**Task directions**
Among the records below, find the lines containing "Languages" and state only how many there are.

**Data to use**
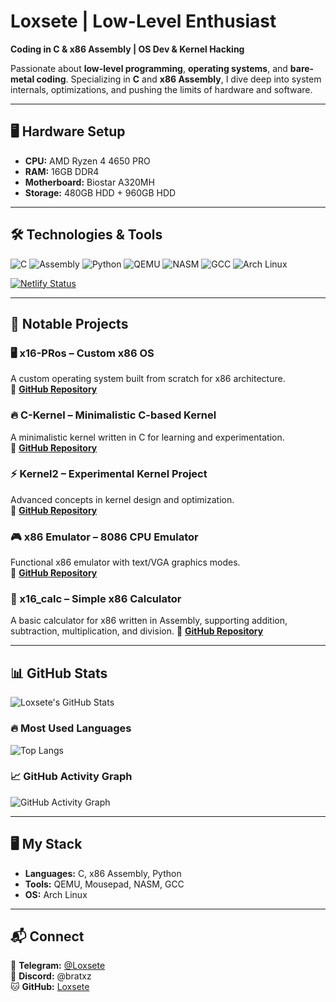 # Loxsete | Low-Level Enthusiast  
**Coding in C & x86 Assembly | OS Dev & Kernel Hacking**  

Passionate about **low-level programming**, **operating systems**, and **bare-metal coding**. Specializing in **C** and **x86 Assembly**, I dive deep into system internals, optimizations, and pushing the limits of hardware and software.  

---

## 🖥️ Hardware Setup  
- **CPU:** AMD Ryzen 4 4650 PRO  
- **RAM:** 16GB DDR4  
- **Motherboard:** Biostar A320MH  
- **Storage:** 480GB HDD + 960GB HDD  

---

## 🛠️ Technologies & Tools  
![C](https://img.shields.io/badge/-C-00599C?style=flat&logo=c&logoColor=white)
![Assembly](https://img.shields.io/badge/-x86_Assembly-8E0E00?style=flat&logo=assemblyscript&logoColor=white)
![Python](https://img.shields.io/badge/-Python-3776AB?style=flat&logo=python&logoColor=white)
![QEMU](https://img.shields.io/badge/-QEMU-FF6600?style=flat&logo=qemu&logoColor=white)
![NASM](https://img.shields.io/badge/-NASM-000000?style=flat&logo=nasm&logoColor=white)
![GCC](https://img.shields.io/badge/-GCC-00599C?style=flat&logo=gcc&logoColor=white)
![Arch Linux](https://img.shields.io/badge/-Arch_Linux-1793D1?style=flat&logo=arch-linux&logoColor=white)  

[![Netlify Status](https://api.netlify.com/api/v1/badges/f45d1319-c9c7-4102-8940-ccd060051fd5/deploy-status)](https://app.netlify.com/sites/startling-lollipop-94e180/deploys)

---

## 🚀 Notable Projects  

### 🖥️ x16-PRos – Custom x86 OS  
A custom operating system built from scratch for x86 architecture.  
🔗 **[GitHub Repository](https://github.com/PRoX2011/x16-PRos)**  

### 🔥 C-Kernel – Minimalistic C-based Kernel  
A minimalistic kernel written in C for learning and experimentation.  
🔗 **[GitHub Repository](https://github.com/Loxsete/C-kernel)**  

### ⚡ Kernel2 – Experimental Kernel Project  
Advanced concepts in kernel design and optimization.  
🔗 **[GitHub Repository](https://github.com/Loxsete/Kernel2)**  

### 🎮 x86 Emulator – 8086 CPU Emulator  
Functional x86 emulator with text/VGA graphics modes.  
🔗 **[GitHub Repository](https://github.com/Loxsete/86emulator)**

### 🧮 x16_calc – Simple x86 Calculator

A basic calculator for x86 written in Assembly, supporting addition, subtraction, multiplication, and division.
🔗 **[GitHub Repository](https://github.com/Loxsete/x16_calc)**

---

## 📊 GitHub Stats  
![Loxsete's GitHub Stats](https://github-readme-stats.vercel.app/api?username=Loxsete&show_icons=true&theme=radical)  

### 🔥 Most Used Languages  
![Top Langs](https://github-readme-stats.vercel.app/api/top-langs/?username=Loxsete&layout=compact&theme=radical)  

### 📈 GitHub Activity Graph  
![GitHub Activity Graph](https://github-readme-activity-graph.vercel.app/graph?username=Loxsete&theme=redical)  

---

## 🖥️ My Stack  
- **Languages:** C, x86 Assembly, Python  
- **Tools:** QEMU, Mousepad, NASM, GCC  
- **OS:** Arch Linux  

---

## 📬 Connect  
📢 **Telegram:** [@Loxsete](https://t.me/Loxsete)  
💬 **Discord:** @bratxz  
🐱 **GitHub:** [Loxsete](https://github.com/Loxsete)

**Solution**
2